Maria: Ja, dat is zo, maar ik doe dit graag omdat ik weet dat vele mensen, door wat ik ze vertel, dichter tot God komen. Begin er dus maar mee. Ik zal mijn best doen om binnen het mogelijke een antwoord te geven.

Nicky: Kunt u ons iets vertellen uit uw kinderjaren en uw jeugd?
Maria: Drie keer wou ik in het klooster treden. Reeds als kind zei ik tegen mijn moeder dat ik nooit zou trouwen. Hierop antwoordde ze: "Wacht maar tot u twintig bent, ik zal het u dan nogmaals vragen." Ik zei: "Neen, moeder, dat gaat u niet meemaken, want dit zit diep in mij. Ofwel ga ik naar een klooster ofwel ga ik elders in de wereld werken waar ik anderen kan helpen."

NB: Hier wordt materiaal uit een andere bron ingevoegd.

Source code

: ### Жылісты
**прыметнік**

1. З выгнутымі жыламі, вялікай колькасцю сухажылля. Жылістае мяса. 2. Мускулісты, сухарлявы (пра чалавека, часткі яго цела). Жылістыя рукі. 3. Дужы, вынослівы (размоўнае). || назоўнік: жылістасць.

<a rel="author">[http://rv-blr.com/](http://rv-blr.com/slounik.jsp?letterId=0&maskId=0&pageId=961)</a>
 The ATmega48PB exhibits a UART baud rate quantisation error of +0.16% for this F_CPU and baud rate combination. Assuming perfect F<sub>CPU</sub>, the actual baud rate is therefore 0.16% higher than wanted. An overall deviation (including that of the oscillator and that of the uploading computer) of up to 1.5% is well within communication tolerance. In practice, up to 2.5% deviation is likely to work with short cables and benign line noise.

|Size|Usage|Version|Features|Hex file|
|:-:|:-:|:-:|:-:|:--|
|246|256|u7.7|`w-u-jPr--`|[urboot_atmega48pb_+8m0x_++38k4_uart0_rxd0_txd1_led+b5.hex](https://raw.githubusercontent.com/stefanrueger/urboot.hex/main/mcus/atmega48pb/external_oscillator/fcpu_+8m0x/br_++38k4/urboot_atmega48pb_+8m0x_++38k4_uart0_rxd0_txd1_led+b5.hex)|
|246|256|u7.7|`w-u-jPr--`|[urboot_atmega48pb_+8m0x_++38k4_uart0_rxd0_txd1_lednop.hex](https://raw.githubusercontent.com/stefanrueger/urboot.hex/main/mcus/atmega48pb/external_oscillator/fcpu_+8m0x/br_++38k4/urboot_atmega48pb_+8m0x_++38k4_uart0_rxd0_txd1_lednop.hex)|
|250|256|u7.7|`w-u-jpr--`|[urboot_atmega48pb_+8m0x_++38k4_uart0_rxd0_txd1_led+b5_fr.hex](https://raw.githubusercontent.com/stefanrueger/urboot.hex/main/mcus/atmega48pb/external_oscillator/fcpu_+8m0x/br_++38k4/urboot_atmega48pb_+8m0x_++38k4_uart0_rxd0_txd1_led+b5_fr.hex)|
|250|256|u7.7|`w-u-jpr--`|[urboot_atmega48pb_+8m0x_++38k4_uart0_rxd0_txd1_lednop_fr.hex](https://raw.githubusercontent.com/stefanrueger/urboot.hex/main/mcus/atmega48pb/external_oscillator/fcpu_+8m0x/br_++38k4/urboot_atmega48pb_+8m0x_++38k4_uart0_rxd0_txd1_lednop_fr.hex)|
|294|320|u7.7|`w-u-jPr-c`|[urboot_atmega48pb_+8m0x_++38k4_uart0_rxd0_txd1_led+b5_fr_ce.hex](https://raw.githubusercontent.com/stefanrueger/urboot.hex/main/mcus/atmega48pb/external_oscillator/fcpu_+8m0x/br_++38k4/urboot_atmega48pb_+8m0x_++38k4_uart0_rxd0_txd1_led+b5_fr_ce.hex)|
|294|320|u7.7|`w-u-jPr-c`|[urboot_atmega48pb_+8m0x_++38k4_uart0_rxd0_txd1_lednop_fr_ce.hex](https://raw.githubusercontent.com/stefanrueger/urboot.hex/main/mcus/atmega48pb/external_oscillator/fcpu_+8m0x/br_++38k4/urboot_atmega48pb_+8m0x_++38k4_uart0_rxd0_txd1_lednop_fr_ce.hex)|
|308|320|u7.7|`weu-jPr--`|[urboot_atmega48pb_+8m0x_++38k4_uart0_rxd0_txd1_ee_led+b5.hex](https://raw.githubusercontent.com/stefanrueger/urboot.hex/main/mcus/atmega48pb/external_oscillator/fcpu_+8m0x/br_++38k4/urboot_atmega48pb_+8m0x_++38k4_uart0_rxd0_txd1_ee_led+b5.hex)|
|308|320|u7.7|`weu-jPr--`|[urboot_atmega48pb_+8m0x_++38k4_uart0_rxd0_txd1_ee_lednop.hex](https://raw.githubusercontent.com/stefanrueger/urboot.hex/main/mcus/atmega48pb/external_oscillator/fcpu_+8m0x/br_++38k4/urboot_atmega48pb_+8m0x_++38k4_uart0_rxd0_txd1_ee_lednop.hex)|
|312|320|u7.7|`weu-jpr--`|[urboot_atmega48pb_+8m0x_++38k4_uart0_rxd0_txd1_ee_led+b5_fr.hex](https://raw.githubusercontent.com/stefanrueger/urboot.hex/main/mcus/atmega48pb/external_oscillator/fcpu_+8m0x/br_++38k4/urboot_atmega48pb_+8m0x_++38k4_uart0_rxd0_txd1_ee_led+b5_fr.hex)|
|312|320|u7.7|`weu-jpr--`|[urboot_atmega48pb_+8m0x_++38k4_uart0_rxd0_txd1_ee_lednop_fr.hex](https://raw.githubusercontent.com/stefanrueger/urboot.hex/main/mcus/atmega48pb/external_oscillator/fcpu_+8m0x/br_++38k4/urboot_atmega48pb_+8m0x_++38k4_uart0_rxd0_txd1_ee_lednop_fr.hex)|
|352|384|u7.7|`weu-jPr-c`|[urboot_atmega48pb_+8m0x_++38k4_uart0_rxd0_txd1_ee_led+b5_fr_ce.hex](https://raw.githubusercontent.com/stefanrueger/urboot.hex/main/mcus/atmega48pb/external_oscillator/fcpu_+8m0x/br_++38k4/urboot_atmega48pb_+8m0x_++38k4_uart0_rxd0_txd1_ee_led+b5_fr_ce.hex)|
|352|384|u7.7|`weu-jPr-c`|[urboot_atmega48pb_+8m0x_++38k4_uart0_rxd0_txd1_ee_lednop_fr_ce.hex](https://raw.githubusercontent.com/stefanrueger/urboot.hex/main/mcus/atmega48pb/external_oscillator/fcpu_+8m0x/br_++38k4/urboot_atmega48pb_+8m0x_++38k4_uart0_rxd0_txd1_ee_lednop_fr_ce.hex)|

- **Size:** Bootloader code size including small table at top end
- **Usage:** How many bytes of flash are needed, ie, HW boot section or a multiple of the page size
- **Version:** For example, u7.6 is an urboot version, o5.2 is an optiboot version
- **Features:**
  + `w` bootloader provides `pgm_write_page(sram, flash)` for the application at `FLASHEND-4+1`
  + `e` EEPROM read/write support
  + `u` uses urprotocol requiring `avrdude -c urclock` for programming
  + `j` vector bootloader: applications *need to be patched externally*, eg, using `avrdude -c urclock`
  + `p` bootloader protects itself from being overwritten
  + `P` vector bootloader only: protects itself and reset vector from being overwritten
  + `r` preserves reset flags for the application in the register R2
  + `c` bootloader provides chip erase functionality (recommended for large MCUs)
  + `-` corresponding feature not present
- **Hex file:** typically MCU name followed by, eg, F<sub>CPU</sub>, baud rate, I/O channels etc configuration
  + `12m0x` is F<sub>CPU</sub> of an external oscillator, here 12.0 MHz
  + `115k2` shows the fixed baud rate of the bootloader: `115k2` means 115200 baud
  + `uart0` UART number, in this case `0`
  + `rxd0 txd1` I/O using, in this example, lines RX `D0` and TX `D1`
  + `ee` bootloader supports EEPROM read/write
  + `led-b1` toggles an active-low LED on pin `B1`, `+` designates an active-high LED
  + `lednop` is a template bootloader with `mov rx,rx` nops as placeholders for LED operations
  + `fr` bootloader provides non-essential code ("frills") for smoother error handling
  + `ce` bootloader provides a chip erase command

Het was mijn moeder die steeds zich veel bekommerde om de arme zielen en zelfs als een schoolmeisje deed ik reeds veel voor hen. Later besliste ik eenvoudig om alles voor hen te doen. Toen ik dus de school verliet, dacht ik: "Goed zo, nu ga ik naar het klooster. Misschien is het dat wat God van mij verlangt."

En zo trad ik op mijn zeventiende het klooster binnen van het Hart van Jezus in Hall, Tirol. Reeds na de eerste zes maanden zeiden ze: "Wij zeggen het u liever rechtuit: u bent lichamelijk te zwak voor de orde." Op mij zesde kreeg ik een borstvlies- en een longontsteking en daardoor was ik lichamelijk achterop. Toen ik na een jaar terugging, zei Moeder Overste opnieuw tot mij: "Ik ben er zeker van dat u een religieuze roeping hebt, maar wacht nog een drietal jaar tot u sterk genoeg bent en treedt dan toe tot een gemakkelijkere Orde, misschien een gesloten gemeenschap." Van toen af zei ik altijd: "een besloten Orde of anders niets. Neen, ik ga niet wachten. Ik wens onmiddellijk te gaan."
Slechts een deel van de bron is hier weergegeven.